As I await Pollster.com's morning update and Politico's playbook of the day, I want to link some old stories that I haven't gotten in because Sarah Palin's non-apology bothered me too much.
- One thing I did not say about Colin Powell was his wonderful and needed shots at Islamophobia. I saw Religulous last night (more on that later) and it was one more reminder of how voices like Powell's are needed. His imagery of a dead young American soldier with a crescent on his grave is a reminder that America is supposed to be a place where different people come together. One day, if we as a nation survive, we will have a Muslim president. Given the past 10 years, that will be a good thing, not a bad one. Also, if you haven't read Roger Simon's excellent story about different moments in Powell's career, do it.

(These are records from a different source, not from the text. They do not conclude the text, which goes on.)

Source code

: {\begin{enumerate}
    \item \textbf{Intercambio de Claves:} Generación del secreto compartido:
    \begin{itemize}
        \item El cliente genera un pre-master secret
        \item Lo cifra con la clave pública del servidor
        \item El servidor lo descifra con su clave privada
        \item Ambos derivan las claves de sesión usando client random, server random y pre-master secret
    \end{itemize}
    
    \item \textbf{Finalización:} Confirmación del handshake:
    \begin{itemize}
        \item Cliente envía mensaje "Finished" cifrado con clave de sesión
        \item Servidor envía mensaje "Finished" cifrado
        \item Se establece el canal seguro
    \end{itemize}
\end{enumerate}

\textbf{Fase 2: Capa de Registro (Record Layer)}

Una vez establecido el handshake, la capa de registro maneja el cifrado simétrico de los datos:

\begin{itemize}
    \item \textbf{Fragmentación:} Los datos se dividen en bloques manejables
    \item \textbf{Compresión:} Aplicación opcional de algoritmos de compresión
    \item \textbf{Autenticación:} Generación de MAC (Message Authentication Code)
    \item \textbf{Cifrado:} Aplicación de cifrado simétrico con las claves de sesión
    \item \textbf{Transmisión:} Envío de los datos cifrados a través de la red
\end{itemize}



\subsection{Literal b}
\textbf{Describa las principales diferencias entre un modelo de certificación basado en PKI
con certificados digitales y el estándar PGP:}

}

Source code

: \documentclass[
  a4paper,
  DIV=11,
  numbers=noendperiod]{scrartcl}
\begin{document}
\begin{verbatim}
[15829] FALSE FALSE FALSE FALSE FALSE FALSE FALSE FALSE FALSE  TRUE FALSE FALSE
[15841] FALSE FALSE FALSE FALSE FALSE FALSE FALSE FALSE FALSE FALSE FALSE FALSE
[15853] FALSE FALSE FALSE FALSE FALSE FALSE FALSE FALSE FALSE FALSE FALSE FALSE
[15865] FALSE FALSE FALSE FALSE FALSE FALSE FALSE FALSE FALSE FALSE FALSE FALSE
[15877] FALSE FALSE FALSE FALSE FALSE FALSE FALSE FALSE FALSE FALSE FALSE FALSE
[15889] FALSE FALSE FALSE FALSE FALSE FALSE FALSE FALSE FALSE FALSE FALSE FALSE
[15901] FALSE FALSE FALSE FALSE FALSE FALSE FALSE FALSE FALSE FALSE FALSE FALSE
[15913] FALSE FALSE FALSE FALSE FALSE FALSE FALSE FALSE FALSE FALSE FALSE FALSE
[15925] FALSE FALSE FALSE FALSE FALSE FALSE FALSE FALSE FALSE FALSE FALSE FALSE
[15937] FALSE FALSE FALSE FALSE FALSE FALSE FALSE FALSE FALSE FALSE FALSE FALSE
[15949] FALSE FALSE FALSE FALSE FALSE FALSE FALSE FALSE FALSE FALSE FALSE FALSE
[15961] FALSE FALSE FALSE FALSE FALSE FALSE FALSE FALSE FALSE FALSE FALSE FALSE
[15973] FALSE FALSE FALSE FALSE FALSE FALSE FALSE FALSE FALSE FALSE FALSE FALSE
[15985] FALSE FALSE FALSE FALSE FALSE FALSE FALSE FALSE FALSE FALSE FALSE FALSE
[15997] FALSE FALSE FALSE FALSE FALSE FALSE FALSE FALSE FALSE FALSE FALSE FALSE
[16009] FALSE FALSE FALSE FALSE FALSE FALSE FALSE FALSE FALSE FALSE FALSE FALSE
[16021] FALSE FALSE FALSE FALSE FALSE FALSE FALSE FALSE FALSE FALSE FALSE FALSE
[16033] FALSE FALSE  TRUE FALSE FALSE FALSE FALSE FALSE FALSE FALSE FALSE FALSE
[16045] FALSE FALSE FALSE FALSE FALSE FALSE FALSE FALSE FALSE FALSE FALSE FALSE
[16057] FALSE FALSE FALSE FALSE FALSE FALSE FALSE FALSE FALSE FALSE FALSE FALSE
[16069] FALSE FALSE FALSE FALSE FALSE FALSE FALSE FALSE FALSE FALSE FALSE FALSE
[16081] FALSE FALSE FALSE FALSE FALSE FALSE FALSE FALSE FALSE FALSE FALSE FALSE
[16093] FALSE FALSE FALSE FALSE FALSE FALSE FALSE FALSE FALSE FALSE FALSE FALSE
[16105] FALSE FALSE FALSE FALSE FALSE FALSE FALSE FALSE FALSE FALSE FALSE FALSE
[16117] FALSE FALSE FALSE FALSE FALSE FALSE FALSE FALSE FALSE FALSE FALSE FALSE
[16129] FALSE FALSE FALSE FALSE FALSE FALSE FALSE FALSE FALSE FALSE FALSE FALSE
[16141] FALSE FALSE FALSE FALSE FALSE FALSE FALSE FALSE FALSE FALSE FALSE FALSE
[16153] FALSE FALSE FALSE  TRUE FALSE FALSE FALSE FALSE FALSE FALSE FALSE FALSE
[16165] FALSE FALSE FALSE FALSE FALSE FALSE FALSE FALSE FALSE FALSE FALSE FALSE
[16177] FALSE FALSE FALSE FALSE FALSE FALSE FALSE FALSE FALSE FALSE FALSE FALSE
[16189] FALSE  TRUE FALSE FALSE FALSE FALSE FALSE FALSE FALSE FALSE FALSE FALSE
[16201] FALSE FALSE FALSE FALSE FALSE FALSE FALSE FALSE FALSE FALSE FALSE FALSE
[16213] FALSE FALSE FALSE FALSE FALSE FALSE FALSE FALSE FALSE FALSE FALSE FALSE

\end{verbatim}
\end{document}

- Lost in the ooohing and aahhing over Obama's money totals are the nuances of fundraising. The Times has a story on how, with all the small donors, the continuing rise of BIG donors (more than $25,000, through various backdoor indirect donations) is being overlooked. The Wall Street Journal has a good story on how McCain, who took the public financing, is relying on loopholes for help.
- One of those loopholes is the RNC funding little things, like Sarah Palin's clothes for $150,000. This is just the latest in a McCain campaign that has never gotten rolling without falling over itself. On the back of a new quasi-populist strategy, they go and spend six figures on clothes for their supposedly populist veep. And the best they can do to respond is say "she needed clothes" and that it was always the intent that the clothes be donated to charity. Really? What charity needs dresses that cost 10 grand? It's not even that I mind that much, it's just really poor execution. And that's what the Mac campaign may be remembered for: a continuing inability to handle basic level stuff. It doesn't help when you have a candidate who may be remembered as the least smooth since Walter Mondale. But one of the reasons the GOP is starting the blame game today is that the campaign has demonstrated no ability to string together 7 good days, which they'll need to make this a race. UPDATE: Palin, in an interview in Pittsburgh with the Chicago Tribune, says it's all a lie. Sort of.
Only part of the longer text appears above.